Event (DARK): The Northern Collapse (Natural Disaster makes Northern Half of Major Continent Uninhabitable)

Event (DARK): Only One Habitable Planet Close Enough (Guess We’ll Go There)

  • Scene (DARK): Is the Planet Really Habitable?
    • Sorcery-Scientific Symposium (S^3)
    • Dictated
    • It has the atmosphere and resources, but we expect a lot of Sentient Dinosaurs riding Less-Sentient Dinosaurs (Do we have the right or capabilities to take this planet?).

(END) Period (LIGHT): Civilization Escapes the Planet

Event (DARK): Sabotage of the the Space Elevator

  • Scene (DARK): Why Did Magical Aliens Try to Blow Up the Space Elevator?
    • The Top of the Space Elevator
    • Dictated
    • Magical Aliens totally hate first humans off the elevator, and remember that they suck from way back when Space Jesus raptured them ghosts

Event (DARK): Space Battle over Evacuation Priority

Event (DARK): Mass Suicides (Makes a lot of spare ghosts…)

  • Scene (LIGHT): Why Did All the Suicides Occur?
    • On Public Television
    • Dictated
    • It turns out that if you choose to commit suicide, you can give extra evacuation lottery tickets to loved ones.

Event (LIGHT): The Ark Finds Dinosaurs After All (Space Jesus’ Ship to Dinoworld)
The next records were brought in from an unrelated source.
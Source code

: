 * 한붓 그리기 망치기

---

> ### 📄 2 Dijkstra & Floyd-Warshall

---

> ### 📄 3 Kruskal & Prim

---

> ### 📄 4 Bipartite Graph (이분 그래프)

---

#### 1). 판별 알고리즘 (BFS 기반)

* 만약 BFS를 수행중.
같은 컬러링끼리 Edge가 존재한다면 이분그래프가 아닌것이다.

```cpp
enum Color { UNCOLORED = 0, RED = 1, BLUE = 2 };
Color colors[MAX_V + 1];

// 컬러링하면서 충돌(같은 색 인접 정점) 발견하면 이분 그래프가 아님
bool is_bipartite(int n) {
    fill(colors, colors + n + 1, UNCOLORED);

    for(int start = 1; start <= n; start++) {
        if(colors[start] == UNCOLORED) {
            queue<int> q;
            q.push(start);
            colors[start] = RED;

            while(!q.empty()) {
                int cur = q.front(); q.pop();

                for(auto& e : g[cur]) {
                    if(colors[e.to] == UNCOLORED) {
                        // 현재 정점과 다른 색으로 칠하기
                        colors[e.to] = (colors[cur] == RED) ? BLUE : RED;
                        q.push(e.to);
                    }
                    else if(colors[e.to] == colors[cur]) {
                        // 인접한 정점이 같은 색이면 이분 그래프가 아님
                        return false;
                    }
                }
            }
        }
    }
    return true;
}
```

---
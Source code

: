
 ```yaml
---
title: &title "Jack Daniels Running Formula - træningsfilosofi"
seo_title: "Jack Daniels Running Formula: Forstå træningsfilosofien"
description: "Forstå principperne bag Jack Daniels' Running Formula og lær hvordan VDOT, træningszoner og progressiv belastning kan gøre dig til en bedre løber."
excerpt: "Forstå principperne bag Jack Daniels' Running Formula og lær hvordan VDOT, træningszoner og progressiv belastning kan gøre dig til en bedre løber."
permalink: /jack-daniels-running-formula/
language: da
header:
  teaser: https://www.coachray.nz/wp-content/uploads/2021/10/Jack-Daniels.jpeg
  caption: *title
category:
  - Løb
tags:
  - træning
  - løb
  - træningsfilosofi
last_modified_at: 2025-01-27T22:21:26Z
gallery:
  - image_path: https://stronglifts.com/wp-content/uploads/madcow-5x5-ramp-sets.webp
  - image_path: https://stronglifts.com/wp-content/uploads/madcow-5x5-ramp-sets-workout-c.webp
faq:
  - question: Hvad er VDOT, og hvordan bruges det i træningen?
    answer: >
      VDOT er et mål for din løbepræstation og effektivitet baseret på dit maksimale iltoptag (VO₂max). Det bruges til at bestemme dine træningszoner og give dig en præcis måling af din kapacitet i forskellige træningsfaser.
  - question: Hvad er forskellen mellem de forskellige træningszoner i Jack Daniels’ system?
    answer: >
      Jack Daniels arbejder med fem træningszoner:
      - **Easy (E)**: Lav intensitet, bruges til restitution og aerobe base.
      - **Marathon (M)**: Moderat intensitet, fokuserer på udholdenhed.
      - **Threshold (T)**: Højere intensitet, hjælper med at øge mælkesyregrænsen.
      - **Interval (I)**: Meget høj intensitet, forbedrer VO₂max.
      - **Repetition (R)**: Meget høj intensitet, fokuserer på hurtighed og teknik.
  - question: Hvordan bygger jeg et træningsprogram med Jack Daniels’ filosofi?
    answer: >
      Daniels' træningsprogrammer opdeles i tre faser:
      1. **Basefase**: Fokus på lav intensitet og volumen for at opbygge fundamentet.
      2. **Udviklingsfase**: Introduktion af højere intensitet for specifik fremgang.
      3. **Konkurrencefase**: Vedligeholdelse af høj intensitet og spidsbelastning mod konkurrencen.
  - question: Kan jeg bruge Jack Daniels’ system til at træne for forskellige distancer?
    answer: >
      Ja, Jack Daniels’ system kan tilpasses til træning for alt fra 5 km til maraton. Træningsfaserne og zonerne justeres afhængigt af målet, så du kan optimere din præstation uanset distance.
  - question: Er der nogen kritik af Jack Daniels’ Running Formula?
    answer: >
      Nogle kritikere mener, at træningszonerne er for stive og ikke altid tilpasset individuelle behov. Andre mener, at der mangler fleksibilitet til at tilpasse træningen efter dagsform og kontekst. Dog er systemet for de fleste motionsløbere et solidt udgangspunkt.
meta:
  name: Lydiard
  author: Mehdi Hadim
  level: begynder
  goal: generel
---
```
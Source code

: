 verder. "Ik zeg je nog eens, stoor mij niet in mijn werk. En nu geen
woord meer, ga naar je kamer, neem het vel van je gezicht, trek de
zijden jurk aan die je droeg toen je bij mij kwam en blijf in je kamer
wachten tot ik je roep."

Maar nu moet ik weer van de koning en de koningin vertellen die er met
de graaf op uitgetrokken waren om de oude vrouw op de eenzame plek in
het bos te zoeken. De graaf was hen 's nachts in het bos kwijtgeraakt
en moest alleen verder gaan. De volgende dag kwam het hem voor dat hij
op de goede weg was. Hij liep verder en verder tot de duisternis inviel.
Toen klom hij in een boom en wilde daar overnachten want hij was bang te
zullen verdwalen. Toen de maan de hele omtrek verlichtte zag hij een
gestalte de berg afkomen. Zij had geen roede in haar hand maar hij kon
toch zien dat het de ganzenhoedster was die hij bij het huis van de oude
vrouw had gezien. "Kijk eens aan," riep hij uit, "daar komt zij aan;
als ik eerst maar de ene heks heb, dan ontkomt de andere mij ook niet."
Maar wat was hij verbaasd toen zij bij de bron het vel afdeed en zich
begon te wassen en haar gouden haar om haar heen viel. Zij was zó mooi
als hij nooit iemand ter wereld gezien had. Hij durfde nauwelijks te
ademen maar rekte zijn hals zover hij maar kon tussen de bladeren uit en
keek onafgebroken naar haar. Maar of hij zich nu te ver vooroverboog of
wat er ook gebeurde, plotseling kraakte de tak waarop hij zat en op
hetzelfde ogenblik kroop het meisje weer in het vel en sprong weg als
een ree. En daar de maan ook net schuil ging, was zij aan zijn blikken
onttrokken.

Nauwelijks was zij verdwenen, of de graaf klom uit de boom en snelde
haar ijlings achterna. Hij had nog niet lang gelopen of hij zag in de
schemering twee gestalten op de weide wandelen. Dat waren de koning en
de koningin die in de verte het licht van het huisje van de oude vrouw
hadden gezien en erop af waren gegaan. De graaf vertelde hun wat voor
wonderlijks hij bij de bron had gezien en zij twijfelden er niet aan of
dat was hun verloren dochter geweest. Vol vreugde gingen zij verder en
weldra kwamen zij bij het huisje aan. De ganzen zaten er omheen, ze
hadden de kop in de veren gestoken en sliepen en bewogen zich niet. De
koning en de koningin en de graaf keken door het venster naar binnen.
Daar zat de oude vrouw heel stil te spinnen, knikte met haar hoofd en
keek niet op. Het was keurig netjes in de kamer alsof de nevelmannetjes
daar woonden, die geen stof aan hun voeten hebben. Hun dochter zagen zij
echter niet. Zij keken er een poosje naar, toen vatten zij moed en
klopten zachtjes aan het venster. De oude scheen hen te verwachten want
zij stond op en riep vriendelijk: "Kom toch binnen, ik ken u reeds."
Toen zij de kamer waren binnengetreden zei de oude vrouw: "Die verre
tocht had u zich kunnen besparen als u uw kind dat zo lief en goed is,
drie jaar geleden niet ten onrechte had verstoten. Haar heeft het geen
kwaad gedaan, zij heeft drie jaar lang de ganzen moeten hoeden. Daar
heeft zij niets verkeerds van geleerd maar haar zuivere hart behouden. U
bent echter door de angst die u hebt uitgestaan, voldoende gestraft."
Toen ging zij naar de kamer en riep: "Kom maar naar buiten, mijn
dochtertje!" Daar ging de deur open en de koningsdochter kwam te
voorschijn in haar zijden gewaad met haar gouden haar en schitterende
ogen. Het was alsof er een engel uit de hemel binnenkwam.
  • Scene (DARK): How Does Space Jesus’ Ship Work?
    • In Space Jesus’ Ship
    • Dictated
    • It burns ghosts (it wasn’t a Rapture after all, it was a pit stop!)
  • Scene (DARK): How Are We Gonna Get All of Those Ghosts in There?
    • Primary Spaceport
    • Dictated
    • We’re going to get the ruins of the Prophetic Telescope and find the next Ghost Flare and time our horrible, horrible ghost-sucking ritual for then
  • Scene (LIGHT): Does Humanity Escape Surfing a Giant Ghost Flare?
    • In Space Jesus’ Ship
    • Dictated
    • Yes, yes they totally do
  • Scene (DARK): What Was the Result of the Dino Wars?
    • The last human colony fort on Dinoworld
    • Dictated
    • At last armistice on a decimated planet, instead of a peace treaty, the Dinos unleash the Dinovirus, rewriting humanity into subservient dinosaurs.